Notice that I said "African American" and not
"Afro-American". These two terms are absolutely not the same.
Using "Afro-American" as our group referent means the non-African American person is trying. But using the term "Afro-American" means for some reason or reasons-good, bad, or indifferent-that person hasn't kept up with the times. Instead, they are stuck in that brief interim period between the late 1960s and the late 1970s or so before "African American" had been solidified as the approved referent for Black Americans.

Of course, a non-Black person could just say "Black people" or "Black Americans", though both of those terms refer to more people in the African Diaspora than African Americans. But my suggestion is not to say "the Blacks" [or "the Whites"] or "the Black community". "Black" should always be used with another noun. Why? Well, to do otherwise has come to be interpreted as a person generalizing, and lumping all Black people together into one person, And that is a big no no. It harks back to that "all Black people look alike" syndrome. There is more than one Black person. There are tons of Black people, numerous Black communities, and different Black cultures. We aren't a homogeneous people who think alike, talk alike, look alike, or act alike.
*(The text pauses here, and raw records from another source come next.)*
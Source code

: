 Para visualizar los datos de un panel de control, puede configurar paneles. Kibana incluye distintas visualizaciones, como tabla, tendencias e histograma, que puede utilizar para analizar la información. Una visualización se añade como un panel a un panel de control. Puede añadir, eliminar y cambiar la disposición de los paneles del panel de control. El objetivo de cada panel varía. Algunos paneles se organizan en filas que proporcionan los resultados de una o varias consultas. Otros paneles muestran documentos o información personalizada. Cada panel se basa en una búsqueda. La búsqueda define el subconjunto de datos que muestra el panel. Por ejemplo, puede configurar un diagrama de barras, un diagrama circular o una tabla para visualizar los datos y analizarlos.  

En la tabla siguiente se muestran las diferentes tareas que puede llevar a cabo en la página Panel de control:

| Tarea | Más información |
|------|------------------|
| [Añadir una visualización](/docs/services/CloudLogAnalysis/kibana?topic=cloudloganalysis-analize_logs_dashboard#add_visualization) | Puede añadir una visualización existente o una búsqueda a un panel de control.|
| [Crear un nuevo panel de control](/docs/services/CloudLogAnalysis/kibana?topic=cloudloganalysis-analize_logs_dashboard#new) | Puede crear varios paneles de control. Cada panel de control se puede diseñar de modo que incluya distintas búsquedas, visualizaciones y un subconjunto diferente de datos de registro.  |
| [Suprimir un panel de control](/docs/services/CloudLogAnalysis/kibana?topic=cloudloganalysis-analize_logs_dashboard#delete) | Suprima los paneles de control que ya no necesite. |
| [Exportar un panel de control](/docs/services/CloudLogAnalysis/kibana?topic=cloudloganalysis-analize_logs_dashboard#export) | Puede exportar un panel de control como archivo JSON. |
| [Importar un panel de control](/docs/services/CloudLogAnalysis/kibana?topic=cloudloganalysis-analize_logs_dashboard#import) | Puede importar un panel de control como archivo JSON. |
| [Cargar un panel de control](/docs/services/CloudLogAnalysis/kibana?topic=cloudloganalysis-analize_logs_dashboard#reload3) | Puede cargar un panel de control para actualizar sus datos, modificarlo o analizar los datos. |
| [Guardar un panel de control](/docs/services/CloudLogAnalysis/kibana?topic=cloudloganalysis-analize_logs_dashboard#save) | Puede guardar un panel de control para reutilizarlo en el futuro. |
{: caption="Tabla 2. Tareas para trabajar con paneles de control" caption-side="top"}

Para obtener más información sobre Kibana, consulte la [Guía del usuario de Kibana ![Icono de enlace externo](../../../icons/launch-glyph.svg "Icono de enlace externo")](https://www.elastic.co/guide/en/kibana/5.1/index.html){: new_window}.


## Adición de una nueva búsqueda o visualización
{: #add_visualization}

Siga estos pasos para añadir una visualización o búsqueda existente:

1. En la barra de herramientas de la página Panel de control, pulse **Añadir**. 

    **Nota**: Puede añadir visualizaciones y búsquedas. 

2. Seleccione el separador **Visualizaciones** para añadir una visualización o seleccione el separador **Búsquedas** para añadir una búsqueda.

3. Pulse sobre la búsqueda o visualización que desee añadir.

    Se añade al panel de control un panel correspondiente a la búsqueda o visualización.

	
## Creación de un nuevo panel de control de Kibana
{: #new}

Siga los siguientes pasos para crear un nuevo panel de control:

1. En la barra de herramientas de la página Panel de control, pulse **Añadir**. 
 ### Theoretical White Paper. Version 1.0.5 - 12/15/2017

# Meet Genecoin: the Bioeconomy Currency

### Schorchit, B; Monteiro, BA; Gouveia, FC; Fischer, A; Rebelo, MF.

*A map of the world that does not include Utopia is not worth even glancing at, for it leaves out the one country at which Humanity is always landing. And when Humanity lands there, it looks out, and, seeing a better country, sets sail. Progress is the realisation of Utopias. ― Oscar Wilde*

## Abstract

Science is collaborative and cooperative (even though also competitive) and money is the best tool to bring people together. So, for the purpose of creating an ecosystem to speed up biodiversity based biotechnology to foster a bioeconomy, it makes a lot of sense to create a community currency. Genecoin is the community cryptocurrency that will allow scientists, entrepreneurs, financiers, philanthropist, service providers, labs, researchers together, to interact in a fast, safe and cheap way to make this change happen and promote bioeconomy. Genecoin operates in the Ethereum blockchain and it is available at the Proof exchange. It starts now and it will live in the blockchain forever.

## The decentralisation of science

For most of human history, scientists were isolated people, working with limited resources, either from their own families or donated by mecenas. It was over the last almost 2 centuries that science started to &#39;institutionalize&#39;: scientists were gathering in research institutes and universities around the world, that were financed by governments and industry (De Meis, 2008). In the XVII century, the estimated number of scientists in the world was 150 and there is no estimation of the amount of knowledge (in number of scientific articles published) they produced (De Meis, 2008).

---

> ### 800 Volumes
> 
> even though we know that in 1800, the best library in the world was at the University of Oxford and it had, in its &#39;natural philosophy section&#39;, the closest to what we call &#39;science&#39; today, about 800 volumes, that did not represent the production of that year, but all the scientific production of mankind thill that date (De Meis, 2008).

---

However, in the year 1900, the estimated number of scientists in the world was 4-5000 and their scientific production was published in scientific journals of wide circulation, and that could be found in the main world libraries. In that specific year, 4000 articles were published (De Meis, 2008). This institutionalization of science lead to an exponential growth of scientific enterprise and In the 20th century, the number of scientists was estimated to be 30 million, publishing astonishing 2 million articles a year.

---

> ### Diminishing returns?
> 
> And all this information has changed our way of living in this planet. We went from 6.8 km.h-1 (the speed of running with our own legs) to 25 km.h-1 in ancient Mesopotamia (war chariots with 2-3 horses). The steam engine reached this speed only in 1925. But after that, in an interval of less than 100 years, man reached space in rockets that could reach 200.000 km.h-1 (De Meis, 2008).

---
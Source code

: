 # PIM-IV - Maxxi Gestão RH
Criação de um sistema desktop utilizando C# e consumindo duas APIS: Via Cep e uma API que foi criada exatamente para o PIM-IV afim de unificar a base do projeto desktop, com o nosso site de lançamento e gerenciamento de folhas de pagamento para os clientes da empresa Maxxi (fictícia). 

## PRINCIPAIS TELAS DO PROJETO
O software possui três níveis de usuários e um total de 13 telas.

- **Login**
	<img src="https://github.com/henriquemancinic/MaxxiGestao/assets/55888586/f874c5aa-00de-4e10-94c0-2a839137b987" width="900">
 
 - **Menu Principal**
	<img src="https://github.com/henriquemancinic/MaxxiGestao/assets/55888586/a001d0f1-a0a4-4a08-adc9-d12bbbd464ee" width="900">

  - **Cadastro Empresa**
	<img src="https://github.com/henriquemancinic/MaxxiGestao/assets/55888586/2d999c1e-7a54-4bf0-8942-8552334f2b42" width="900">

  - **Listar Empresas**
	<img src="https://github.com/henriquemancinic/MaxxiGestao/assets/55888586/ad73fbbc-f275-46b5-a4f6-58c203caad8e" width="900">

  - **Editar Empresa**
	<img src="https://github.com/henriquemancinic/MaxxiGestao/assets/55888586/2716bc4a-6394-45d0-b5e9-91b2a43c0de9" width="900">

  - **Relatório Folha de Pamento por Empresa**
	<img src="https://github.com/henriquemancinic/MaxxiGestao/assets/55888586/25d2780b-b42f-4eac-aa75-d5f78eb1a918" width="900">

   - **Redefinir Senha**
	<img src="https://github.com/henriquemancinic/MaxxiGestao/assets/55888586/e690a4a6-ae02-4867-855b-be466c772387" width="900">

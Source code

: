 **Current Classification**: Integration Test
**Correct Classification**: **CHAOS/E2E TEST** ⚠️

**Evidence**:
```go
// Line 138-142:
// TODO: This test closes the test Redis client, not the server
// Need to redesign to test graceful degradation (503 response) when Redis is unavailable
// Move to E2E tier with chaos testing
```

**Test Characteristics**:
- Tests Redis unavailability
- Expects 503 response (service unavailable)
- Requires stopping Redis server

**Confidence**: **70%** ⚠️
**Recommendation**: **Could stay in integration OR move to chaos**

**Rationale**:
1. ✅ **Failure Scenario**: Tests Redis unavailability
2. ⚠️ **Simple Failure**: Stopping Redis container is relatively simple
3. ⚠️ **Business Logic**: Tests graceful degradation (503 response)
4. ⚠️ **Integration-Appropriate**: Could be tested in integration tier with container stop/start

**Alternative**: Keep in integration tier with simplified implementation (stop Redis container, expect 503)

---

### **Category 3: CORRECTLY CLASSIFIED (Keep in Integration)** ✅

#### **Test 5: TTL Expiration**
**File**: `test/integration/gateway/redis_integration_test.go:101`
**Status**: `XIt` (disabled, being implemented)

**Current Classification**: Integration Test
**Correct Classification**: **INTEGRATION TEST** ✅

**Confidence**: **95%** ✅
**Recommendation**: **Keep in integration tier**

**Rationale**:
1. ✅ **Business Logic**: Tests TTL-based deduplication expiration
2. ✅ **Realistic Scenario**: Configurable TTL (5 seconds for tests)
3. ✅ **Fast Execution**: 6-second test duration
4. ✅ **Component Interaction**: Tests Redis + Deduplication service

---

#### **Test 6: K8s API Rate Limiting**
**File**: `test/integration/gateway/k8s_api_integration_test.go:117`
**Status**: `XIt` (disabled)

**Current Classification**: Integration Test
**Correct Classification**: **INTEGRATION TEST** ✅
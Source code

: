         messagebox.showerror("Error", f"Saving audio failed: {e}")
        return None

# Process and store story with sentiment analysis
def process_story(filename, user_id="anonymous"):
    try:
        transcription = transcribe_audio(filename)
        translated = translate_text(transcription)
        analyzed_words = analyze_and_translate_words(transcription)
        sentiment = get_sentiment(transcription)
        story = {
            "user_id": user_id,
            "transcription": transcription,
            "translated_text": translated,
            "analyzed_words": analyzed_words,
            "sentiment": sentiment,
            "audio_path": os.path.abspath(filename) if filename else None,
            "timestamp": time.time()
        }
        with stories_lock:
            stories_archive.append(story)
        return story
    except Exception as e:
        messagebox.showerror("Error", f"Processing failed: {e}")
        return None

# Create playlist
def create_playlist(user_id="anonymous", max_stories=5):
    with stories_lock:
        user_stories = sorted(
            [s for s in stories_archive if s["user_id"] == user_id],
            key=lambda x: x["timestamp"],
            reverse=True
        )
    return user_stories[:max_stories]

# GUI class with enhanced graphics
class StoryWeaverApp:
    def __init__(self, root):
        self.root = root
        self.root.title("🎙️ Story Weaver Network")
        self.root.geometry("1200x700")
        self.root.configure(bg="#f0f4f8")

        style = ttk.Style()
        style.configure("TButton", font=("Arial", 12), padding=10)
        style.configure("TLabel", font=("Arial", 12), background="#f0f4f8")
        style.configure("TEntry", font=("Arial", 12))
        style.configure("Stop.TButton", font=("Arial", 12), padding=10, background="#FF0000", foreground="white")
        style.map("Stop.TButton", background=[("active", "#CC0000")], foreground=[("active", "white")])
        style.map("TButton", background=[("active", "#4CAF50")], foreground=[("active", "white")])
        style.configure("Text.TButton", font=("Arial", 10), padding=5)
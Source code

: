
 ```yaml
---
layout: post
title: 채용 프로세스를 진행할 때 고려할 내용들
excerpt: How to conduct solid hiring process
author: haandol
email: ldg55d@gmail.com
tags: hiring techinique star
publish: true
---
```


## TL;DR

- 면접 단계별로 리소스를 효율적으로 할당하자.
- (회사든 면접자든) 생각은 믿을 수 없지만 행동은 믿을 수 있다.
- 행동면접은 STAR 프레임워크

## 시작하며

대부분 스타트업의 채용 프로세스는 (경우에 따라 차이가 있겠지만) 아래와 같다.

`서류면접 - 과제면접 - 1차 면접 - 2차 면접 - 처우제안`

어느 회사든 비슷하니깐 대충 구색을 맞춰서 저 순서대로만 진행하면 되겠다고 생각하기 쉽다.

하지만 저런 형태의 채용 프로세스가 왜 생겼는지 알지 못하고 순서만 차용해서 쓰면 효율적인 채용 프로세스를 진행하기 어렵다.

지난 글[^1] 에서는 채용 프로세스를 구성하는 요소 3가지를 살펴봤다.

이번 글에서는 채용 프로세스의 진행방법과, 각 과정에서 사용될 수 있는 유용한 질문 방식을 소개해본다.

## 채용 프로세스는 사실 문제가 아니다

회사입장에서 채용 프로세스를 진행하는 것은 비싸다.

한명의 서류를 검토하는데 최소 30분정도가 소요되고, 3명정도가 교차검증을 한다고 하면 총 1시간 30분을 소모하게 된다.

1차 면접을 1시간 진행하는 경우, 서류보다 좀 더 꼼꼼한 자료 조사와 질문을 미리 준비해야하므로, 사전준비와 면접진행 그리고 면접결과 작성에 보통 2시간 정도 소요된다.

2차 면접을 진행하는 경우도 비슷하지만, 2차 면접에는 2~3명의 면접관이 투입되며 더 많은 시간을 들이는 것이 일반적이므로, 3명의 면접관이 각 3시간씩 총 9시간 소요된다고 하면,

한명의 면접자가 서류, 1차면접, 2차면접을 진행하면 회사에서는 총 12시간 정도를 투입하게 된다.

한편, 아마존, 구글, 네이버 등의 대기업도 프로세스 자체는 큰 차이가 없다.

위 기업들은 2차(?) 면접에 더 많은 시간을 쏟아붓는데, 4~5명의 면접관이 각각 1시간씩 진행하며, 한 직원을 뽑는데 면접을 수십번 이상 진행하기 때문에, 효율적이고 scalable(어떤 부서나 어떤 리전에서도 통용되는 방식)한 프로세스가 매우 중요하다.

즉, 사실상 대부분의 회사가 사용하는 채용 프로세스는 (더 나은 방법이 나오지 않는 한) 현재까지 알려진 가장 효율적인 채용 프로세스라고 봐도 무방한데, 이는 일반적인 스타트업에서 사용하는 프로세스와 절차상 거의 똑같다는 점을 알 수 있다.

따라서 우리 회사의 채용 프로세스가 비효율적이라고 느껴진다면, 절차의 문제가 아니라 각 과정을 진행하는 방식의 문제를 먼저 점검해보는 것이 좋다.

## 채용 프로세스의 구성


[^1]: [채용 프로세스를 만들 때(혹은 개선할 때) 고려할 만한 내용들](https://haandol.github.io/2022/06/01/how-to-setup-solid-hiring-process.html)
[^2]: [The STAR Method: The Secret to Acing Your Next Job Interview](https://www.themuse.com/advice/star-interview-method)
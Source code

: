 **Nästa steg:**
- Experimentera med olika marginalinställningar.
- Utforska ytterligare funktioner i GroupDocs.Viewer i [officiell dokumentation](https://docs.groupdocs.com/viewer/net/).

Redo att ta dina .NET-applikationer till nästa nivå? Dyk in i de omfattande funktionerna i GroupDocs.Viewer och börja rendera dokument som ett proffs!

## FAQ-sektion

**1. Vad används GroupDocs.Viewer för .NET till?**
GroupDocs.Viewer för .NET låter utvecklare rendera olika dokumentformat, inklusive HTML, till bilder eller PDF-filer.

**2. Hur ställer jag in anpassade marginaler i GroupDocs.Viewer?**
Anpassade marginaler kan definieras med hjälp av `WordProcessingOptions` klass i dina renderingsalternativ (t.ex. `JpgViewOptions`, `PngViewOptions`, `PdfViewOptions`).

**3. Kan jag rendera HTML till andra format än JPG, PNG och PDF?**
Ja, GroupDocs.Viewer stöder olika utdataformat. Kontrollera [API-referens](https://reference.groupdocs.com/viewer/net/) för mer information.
I wish there were at least one other Black person on this forum who publicly acknowledged his or her Blackness. I wish there were times when we [that person and me] could go at it about politics or religion or culture or what have you and then folks would see that Black people don't always agree.

Maybe I'd disagree with that person just to prove my point that all Black people are not the same.

Well, maybe not.

:o)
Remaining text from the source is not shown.